Clearly, there is a non-linear decision boundary.

**c. Fit a logistic regression model to the data, using X1 and X2 as
predictors.**

In [0]:
from sklearn.linear_model import LogisticRegression
from sklearn.model_selection import train_test_split

In [0]:
X = pd.concat([pd.DataFrame([x1]), pd.DataFrame([x2])], axis=0).T
X.columns = ['X1', 'X2']
X.head()

In [0]:
logfit = LogisticRegression(solver='liblinear').fit(X, y.ravel())

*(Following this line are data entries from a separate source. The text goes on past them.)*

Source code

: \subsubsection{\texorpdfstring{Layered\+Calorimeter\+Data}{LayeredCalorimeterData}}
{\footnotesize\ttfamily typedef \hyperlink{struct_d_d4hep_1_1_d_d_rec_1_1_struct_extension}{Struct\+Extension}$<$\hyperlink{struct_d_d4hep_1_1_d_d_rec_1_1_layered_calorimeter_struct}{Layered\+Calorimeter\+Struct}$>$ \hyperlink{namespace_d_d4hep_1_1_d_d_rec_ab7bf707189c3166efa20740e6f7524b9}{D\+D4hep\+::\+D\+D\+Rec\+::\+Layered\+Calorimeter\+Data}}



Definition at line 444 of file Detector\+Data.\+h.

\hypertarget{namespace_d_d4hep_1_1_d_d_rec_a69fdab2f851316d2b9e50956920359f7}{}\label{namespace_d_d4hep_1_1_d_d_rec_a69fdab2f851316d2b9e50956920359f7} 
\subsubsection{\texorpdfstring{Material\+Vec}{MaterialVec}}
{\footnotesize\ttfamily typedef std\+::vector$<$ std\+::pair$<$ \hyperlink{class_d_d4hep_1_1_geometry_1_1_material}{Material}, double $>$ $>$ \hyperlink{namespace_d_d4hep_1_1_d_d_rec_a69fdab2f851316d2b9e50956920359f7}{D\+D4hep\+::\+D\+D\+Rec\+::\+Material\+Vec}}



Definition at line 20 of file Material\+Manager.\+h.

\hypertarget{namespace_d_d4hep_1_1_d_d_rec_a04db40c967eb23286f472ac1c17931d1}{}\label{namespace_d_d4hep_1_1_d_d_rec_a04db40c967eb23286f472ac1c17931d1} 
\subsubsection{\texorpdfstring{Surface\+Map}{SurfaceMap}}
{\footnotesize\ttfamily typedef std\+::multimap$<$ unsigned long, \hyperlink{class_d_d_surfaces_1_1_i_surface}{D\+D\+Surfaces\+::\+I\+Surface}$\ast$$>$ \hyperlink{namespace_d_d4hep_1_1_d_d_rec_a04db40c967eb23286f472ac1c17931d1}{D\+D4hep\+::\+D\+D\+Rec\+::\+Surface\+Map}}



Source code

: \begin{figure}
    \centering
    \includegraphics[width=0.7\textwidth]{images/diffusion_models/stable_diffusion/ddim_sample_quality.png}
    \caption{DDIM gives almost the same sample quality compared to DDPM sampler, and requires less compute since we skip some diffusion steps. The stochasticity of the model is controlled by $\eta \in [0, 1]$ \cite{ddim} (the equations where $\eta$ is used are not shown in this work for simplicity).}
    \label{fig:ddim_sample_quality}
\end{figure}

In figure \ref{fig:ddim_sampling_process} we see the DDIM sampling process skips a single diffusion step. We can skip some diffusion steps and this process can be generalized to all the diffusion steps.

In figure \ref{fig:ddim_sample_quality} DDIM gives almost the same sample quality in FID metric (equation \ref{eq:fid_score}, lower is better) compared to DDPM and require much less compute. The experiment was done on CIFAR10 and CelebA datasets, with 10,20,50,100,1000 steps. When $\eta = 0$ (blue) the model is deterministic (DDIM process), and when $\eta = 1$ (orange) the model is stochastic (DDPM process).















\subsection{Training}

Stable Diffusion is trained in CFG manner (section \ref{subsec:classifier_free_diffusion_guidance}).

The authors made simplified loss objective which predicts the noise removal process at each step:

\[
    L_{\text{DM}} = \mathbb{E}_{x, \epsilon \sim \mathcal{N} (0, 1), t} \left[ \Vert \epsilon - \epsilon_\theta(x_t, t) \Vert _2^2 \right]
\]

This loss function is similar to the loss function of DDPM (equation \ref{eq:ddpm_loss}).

**d. Apply this model to the training data in order to obtain a predicted class label for each training observation. Plot the observations, colored according to the predicted class labels. The
decision boundary should be linear.**

In [0]:
from sklearn.metrics import confusion_matrix, classification_report

In [0]:
Y = pd.DataFrame([y]).T
df = pd.concat([Y, X], axis=1)
df.columns = ['Y', 'X1', 'X2']
df.head()

In [0]:
logpred = pd.DataFrame([logfit.predict(X)]).T
logpred.columns = ['Y_PRED']
logpred.head()

In [0]:
df = pd.concat([logpred, df], axis=1,  sort=False)
df.head()

In [0]:
plt.xkcd()
plt.figure(figsize=(25, 10))
plt.scatter(x=df.X1[df.Y_PRED==0], y=df.X2[df.Y_PRED==0], cmap='viridis', c='orange', s=500, marker='o', alpha=0.75)
plt.scatter(x=df.X1[df.Y_PRED==1], y=df.X2[df.Y_PRED==1], cmap='viridis', c='green', s=500, marker='o', alpha=0.75)
plt.title('observations', color='m', fontsize=30)
plt.xlabel('X1', color='orange', fontsize=20)
plt.ylabel('X2', color='green', fontsize=20)

In [0]:
conf_mat = pd.DataFrame(confusion_matrix(df.Y, df.Y_PRED).T, index = [0, 1], columns = [0, 1])
conf_mat

In [0]:
class_rep = classification_report(df.Y, df.Y_PRED)
print(class_rep)

Therefore, there is a linear decision boundary.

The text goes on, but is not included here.